• [DIRECTIONS FOR THIS TASK]
In your copy of the records, include every word exactly and no pictures.

** Opening MATERIAL PROVIDED block **

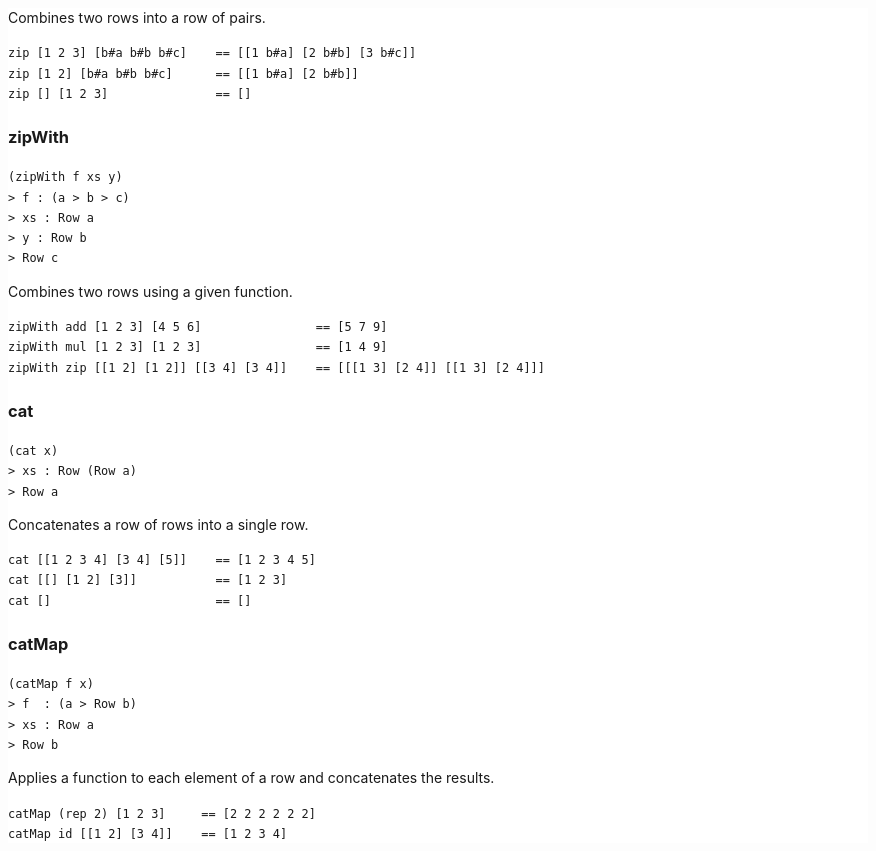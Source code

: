 Combines two rows into a row of pairs.

```sire
zip [1 2 3] [b#a b#b b#c]    == [[1 b#a] [2 b#b] [3 b#c]]
zip [1 2] [b#a b#b b#c]      == [[1 b#a] [2 b#b]]
zip [] [1 2 3]               == []
```

### zipWith

```
(zipWith f xs y)
> f : (a > b > c)
> xs : Row a
> y : Row b
> Row c
```

Combines two rows using a given function.

```sire
zipWith add [1 2 3] [4 5 6]                == [5 7 9]
zipWith mul [1 2 3] [1 2 3]                == [1 4 9]
zipWith zip [[1 2] [1 2]] [[3 4] [3 4]]    == [[[1 3] [2 4]] [[1 3] [2 4]]]
```

### cat

```
(cat x)
> xs : Row (Row a)
> Row a
```

Concatenates a row of rows into a single row.

```sire
cat [[1 2 3 4] [3 4] [5]]    == [1 2 3 4 5]
cat [[] [1 2] [3]]           == [1 2 3]
cat []                       == []
```

### catMap

```
(catMap f x)
> f  : (a > Row b)
> xs : Row a
> Row b
```

Applies a function to each element of a row and concatenates the results.

```sire
catMap (rep 2) [1 2 3]     == [2 2 2 2 2 2]
catMap id [[1 2] [3 4]]    == [1 2 3 4]
```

** Closing MATERIAL PROVIDED block **

• [COMPLETED TASK]
Source code

: Combines two rows into a row of pairs.

```sire
zip [1 2 3] [b#a b#b b#c]    == [[1 b#a] [2 b#b] [3 b#c]]
zip [1 2] [b#a b#b b#c]      == [[1 b#a] [2 b#b]]
zip [] [1 2 3]               == []
```

### zipWith

```
(zipWith f xs y)
> f : (a > b > c)
> xs : Row a
> y : Row b
> Row c
```

Combines two rows using a given function.

```sire
zipWith add [1 2 3] [4 5 6]                == [5 7 9]
zipWith mul [1 2 3] [1 2 3]                == [1 4 9]
zipWith zip [[1 2] [1 2]] [[3 4] [3 4]]    == [[[1 3] [2 4]] [[1 3] [2 4]]]
```

### cat

```
(cat x)
> xs : Row (Row a)
> Row a
```

Concatenates a row of rows into a single row.

```sire
cat [[1 2 3 4] [3 4] [5]]    == [1 2 3 4 5]
cat [[] [1 2] [3]]           == [1 2 3]
cat []                       == []
```

### catMap

```
(catMap f x)
> f  : (a > Row b)
> xs : Row a
> Row b
```

Applies a function to each element of a row and concatenates the results.

```sire
catMap (rep 2) [1 2 3]     == [2 2 2 2 2 2]
catMap id [[1 2] [3 4]]    == [1 2 3 4]
```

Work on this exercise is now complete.